Work through the data line by line, gathering every line that has the word "package".

################

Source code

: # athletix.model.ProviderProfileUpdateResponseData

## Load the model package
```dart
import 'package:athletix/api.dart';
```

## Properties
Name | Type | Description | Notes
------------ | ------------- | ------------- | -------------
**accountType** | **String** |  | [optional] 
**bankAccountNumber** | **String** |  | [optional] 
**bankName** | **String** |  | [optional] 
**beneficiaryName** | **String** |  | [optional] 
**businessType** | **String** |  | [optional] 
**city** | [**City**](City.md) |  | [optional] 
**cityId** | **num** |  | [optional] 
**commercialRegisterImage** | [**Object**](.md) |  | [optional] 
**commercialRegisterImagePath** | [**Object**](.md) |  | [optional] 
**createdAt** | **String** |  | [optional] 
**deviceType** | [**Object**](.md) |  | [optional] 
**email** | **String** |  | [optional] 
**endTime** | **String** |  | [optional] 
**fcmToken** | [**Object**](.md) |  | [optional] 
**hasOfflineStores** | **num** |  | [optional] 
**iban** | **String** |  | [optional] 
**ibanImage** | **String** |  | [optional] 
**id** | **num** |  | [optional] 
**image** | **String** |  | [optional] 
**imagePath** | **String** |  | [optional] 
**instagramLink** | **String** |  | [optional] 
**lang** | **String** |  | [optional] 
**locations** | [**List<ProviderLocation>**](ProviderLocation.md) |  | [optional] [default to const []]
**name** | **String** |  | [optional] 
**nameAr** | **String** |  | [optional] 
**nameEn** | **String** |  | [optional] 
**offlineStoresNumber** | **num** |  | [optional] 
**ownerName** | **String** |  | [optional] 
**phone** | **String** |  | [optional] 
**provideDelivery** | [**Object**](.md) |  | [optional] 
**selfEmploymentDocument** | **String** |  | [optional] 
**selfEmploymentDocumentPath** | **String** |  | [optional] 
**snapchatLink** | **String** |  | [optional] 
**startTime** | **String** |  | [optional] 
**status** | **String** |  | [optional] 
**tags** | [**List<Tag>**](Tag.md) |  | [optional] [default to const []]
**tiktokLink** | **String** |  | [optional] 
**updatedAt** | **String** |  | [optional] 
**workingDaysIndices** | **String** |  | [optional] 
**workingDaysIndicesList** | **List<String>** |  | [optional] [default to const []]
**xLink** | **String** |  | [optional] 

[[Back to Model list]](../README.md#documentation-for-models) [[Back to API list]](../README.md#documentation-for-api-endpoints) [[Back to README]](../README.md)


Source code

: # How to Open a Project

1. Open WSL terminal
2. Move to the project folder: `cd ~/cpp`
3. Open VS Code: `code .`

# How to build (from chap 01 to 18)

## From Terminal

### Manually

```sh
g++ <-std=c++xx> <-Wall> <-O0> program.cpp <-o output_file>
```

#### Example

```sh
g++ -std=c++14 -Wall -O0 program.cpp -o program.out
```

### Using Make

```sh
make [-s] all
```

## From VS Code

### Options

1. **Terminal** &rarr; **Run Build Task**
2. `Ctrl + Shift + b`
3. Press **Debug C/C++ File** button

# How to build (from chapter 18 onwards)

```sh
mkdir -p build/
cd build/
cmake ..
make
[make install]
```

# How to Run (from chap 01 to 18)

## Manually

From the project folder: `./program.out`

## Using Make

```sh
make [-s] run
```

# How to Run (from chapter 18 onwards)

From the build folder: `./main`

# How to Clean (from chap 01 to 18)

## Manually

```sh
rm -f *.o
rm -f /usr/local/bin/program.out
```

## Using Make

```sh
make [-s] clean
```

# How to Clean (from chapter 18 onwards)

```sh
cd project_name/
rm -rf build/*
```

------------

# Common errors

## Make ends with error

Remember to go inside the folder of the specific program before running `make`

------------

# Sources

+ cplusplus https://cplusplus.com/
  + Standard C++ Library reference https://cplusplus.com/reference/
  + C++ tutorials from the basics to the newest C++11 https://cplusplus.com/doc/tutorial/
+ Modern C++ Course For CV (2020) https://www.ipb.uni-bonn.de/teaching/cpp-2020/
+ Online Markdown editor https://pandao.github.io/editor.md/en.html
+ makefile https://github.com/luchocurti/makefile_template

################

» Answer for this exercise:
## Load the model package
import 'package:athletix/api.dart';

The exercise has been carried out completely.